[Collected data]
........
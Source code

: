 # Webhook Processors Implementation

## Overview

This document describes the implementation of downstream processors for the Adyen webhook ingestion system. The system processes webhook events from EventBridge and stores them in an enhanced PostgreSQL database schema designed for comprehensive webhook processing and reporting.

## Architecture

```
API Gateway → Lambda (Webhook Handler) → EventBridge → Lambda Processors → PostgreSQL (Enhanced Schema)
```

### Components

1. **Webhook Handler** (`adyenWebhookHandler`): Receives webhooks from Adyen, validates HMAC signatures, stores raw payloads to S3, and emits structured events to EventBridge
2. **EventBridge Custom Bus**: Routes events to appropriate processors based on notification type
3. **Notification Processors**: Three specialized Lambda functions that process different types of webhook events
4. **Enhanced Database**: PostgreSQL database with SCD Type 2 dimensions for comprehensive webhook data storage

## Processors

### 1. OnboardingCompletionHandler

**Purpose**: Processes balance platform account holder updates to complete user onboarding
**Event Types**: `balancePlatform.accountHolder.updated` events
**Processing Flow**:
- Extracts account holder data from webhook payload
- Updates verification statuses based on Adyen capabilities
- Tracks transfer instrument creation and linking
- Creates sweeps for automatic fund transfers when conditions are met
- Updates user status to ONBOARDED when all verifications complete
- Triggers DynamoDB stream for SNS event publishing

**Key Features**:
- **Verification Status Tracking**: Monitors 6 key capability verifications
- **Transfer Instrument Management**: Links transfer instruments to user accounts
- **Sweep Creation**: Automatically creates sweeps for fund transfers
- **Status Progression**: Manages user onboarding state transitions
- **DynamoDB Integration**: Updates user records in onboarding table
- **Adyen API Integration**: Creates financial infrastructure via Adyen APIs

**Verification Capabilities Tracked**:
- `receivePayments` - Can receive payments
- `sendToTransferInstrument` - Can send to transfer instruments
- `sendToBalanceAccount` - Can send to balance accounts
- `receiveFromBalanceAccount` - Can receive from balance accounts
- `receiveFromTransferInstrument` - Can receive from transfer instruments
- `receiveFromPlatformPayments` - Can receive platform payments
........
» Assigned task:
Type out the entries exactly as they appear above.

» Reply:
Source code

: # Webhook Processors Implementation

## Overview

This document describes the implementation of downstream processors for the Adyen webhook ingestion system. The system processes webhook events from EventBridge and stores them in an enhanced PostgreSQL database schema designed for comprehensive webhook processing and reporting.

## Architecture

```
API Gateway → Lambda (Webhook Handler) → EventBridge → Lambda Processors → PostgreSQL (Enhanced Schema)
```

### Components

1. **Webhook Handler** (`adyenWebhookHandler`): Receives webhooks from Adyen, validates HMAC signatures, stores raw payloads to S3, and emits structured events to EventBridge
2. **EventBridge Custom Bus**: Routes events to appropriate processors based on notification type
3. **Notification Processors**: Three specialized Lambda functions that process different types of webhook events
4. **Enhanced Database**: PostgreSQL database with SCD Type 2 dimensions for comprehensive webhook data storage

## Processors

### 1. OnboardingCompletionHandler

**Purpose**: Processes balance platform account holder updates to complete user onboarding
**Event Types**: `balancePlatform.accountHolder.updated` events
**Processing Flow**:
- Extracts account holder data from webhook payload
- Updates verification statuses based on Adyen capabilities
- Tracks transfer instrument creation and linking
- Creates sweeps for automatic fund transfers when conditions are met
- Updates user status to ONBOARDED when all verifications complete
- Triggers DynamoDB stream for SNS event publishing

**Key Features**:
- **Verification Status Tracking**: Monitors 6 key capability verifications
- **Transfer Instrument Management**: Links transfer instruments to user accounts
- **Sweep Creation**: Automatically creates sweeps for fund transfers
- **Status Progression**: Manages user onboarding state transitions
- **DynamoDB Integration**: Updates user records in onboarding table
- **Adyen API Integration**: Creates financial infrastructure via Adyen APIs

**Verification Capabilities Tracked**:
- `receivePayments` - Can receive payments
- `sendToTransferInstrument` - Can send to transfer instruments
- `sendToBalanceAccount` - Can send to balance accounts
- `receiveFromBalanceAccount` - Can receive from balance accounts
- `receiveFromTransferInstrument` - Can receive from transfer instruments
- `receiveFromPlatformPayments` - Can receive platform payments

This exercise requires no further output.